Salgo ahora a las calles de Santo Domingo, mi ciudad, y…¿qué veo? Veo a los dominicanos, mis compatriotas, debatirse entre la esperanza y el desencanto,  ansiando una mejor vida.  Trato de leer en sus rostros.  Cuando caminan solos, rara vez sonríen y siempre ponen cara de preocupados. Los veo quejarse, intranquilos, nerviosos,  acelerados hasta al ir de compras.  Los veo agresivos, groseros, violentos. Son seres ansiosos y tensos que se merecen un respiro.

No voy donde no me llaman y evito dar consejos (ni siquiera útiles) a quien no me los pide. Y a quien me los pide, se los doy con un sentimiento lleno de duda porque, a fin de cuentas, quien pide consejos nunca se lleva de lo aconsejado y siempre termina haciendo lo que le viene en gana.  Así que, ¿para qué darlos? Pero si algún buen consejo tuviera que ofrecer sería este: sacar hoy mismo, sin demoras, unas pocas horas de meditación solitaria para revisarnos y vernos claramente como frente a un espejo.  Si alguna oportunidad vale la pena aprovechar en este mundo de meras circunstancias, es la de volvernos más lúcidos, más agudos, más críticos y autocríticos. La lucidez descarnada, ese instante de revelación único, no tiene precio.

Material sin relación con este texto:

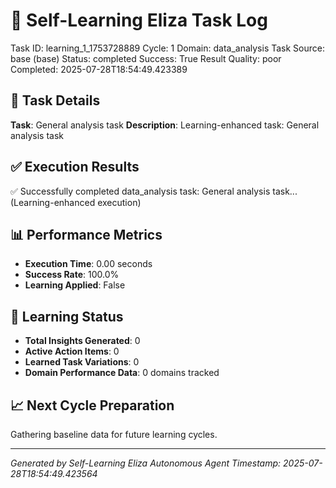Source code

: # 🧠 Self-Learning Eliza Task Log
Task ID: learning_1_1753728889
Cycle: 1
Domain: data_analysis
Task Source: base (base)
Status: completed
Success: True
Result Quality: poor
Completed: 2025-07-28T18:54:49.423389

## 🎯 Task Details
**Task**: General analysis task
**Description**: Learning-enhanced task: General analysis task

## ✅ Execution Results
✅ Successfully completed data_analysis task: General analysis task... (Learning-enhanced execution)

## 📊 Performance Metrics
- **Execution Time**: 0.00 seconds
- **Success Rate**: 100.0%
- **Learning Applied**: False

## 🧠 Learning Status
- **Total Insights Generated**: 0
- **Active Action Items**: 0
- **Learned Task Variations**: 0
- **Domain Performance Data**: 0 domains tracked

## 📈 Next Cycle Preparation
Gathering baseline data for future learning cycles.

---
*Generated by Self-Learning Eliza Autonomous Agent*
*Timestamp: 2025-07-28T18:54:49.423564*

Eludo las etiquetas.  No se trata de ser optimista o pesimista, que sólo son actitudes, ambas igualmente legítimas y vanas. De lo que se trata es de ser  lúcido, y punto.  Los políticos, por ejemplo,  nos prometen el cielo en la tierra, un presente más limpio y un futuro mejor, pero no hay que creerles en absoluto. Hay que desconfiar de ellos, de su palabra engañosa. Hay que escuchar al corazón, a la sangre, al instinto. El espíritu nos engaña, nos induce a error, nos invita a creer, a confiar, sí, pero el instinto, la memoria, la experiencia de la vida, nos llevan a descreer, a desconfiar.  Si la vida es simulacro y engaño continuos, la lucidez (siempre escéptica, como lo sabía Cioran) es un ejercicio de desengaño, de des-fascinación.

El año se acaba.  Desde mi escritorio miro a través de la ventana las luces de la ciudad, los edificios públicos adornados por bombillitas navideñas, y siento que es una verdadera dicha que aún podamos compartir en este mundo desolado.